* **EXTRACTED ENTRIES**
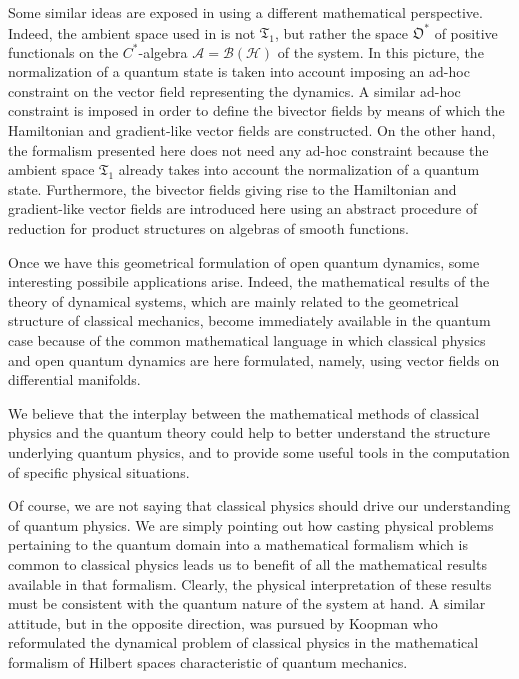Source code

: \documentclass[11pt]{article}
\newcommand{\vsp}{\vspace{0.4cm}}
\newcommand{\appa}{\mathcal{A}}
\newcommand{\obsp}{\mathfrak{O}}
\begin{document}
\vsp

Some similar ideas are exposed in \cite{carinena_clemente-gallardo_jover-galtier_marmo-tensorial_dynamics_on_the_space_of_quantum_states,ciaglia_dicosmo_laudato_marmo-differential_calculus_on_manifolds_with_boundary.applications} using a different mathematical perspective.
Indeed, the ambient space used in \cite{carinena_clemente-gallardo_jover-galtier_marmo-tensorial_dynamics_on_the_space_of_quantum_states,ciaglia_dicosmo_laudato_marmo-differential_calculus_on_manifolds_with_boundary.applications} is not $\mathfrak{T}_{1}$, but rather the space $\obsp^{*}$ of positive functionals on the $C^{*}$-algebra $\appa=\mathcal{B}(\mathcal{H})$ of the system.
In this picture, the normalization of a quantum state is taken into account imposing an ad-hoc constraint on the vector field representing the dynamics.
A similar ad-hoc constraint is imposed in order to define the bivector fields by means of which the Hamiltonian and gradient-like vector fields are constructed.
On the other hand, the formalism presented here does not need any ad-hoc constraint because the ambient space $\mathfrak{T}_{1}$ already takes into account the normalization of a quantum state.
Furthermore, the bivector fields giving rise to the Hamiltonian and gradient-like vector fields are introduced here using an abstract procedure of reduction for product structures on algebras of smooth functions.

\vsp

Once we have this geometrical formulation of open quantum dynamics, some interesting possibile applications arise.
Indeed, the mathematical results of the theory of dynamical systems, which are mainly related to the geometrical structure of classical mechanics,  become immediately available in the quantum case because of the common mathematical language in which classical physics and open quantum dynamics are here formulated, namely, using vector fields on differential manifolds.
  
We believe that the interplay between the mathematical methods of classical physics and the quantum theory could help to  better understand the structure underlying quantum physics, and to provide some useful tools in the computation of specific physical situations.

Of course, we are not saying that classical physics should drive our understanding of quantum physics.
We are simply pointing out how casting physical problems pertaining to the quantum domain into a mathematical formalism which is common to classical physics leads us to benefit of all the mathematical results available in that formalism.
Clearly, the physical interpretation of these results must be consistent with the quantum nature of the system at hand.
A similar attitude, but in the opposite direction, was pursued by Koopman \cite{koopman-hamiltonian_systems_and_transformations_in_hilbert_space} who reformulated the dynamical problem of classical physics in the mathematical formalism of Hilbert spaces characteristic of quantum mechanics.
\end{document}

* **TASK REQUIREMENTS**
What you give back should be exactly the lines from the top of the data above down to and including the line with "Once we have", minus any pictures.

* **SOLUTION FOR THIS PROBLEM**
Source code

: \documentclass[11pt]{article}
\newcommand{\vsp}{\vspace{0.4cm}}
\newcommand{\appa}{\mathcal{A}}
\newcommand{\obsp}{\mathfrak{O}}
\begin{document}
\vsp

Some similar ideas are exposed in \cite{carinena_clemente-gallardo_jover-galtier_marmo-tensorial_dynamics_on_the_space_of_quantum_states,ciaglia_dicosmo_laudato_marmo-differential_calculus_on_manifolds_with_boundary.applications} using a different mathematical perspective.
Indeed, the ambient space used in \cite{carinena_clemente-gallardo_jover-galtier_marmo-tensorial_dynamics_on_the_space_of_quantum_states,ciaglia_dicosmo_laudato_marmo-differential_calculus_on_manifolds_with_boundary.applications} is not $\mathfrak{T}_{1}$, but rather the space $\obsp^{*}$ of positive functionals on the $C^{*}$-algebra $\appa=\mathcal{B}(\mathcal{H})$ of the system.
In this picture, the normalization of a quantum state is taken into account imposing an ad-hoc constraint on the vector field representing the dynamics.
A similar ad-hoc constraint is imposed in order to define the bivector fields by means of which the Hamiltonian and gradient-like vector fields are constructed.
On the other hand, the formalism presented here does not need any ad-hoc constraint because the ambient space $\mathfrak{T}_{1}$ already takes into account the normalization of a quantum state.
Furthermore, the bivector fields giving rise to the Hamiltonian and gradient-like vector fields are introduced here using an abstract procedure of reduction for product structures on algebras of smooth functions.

\vsp

Once we have this geometrical formulation of open quantum dynamics, some interesting possibile applications arise.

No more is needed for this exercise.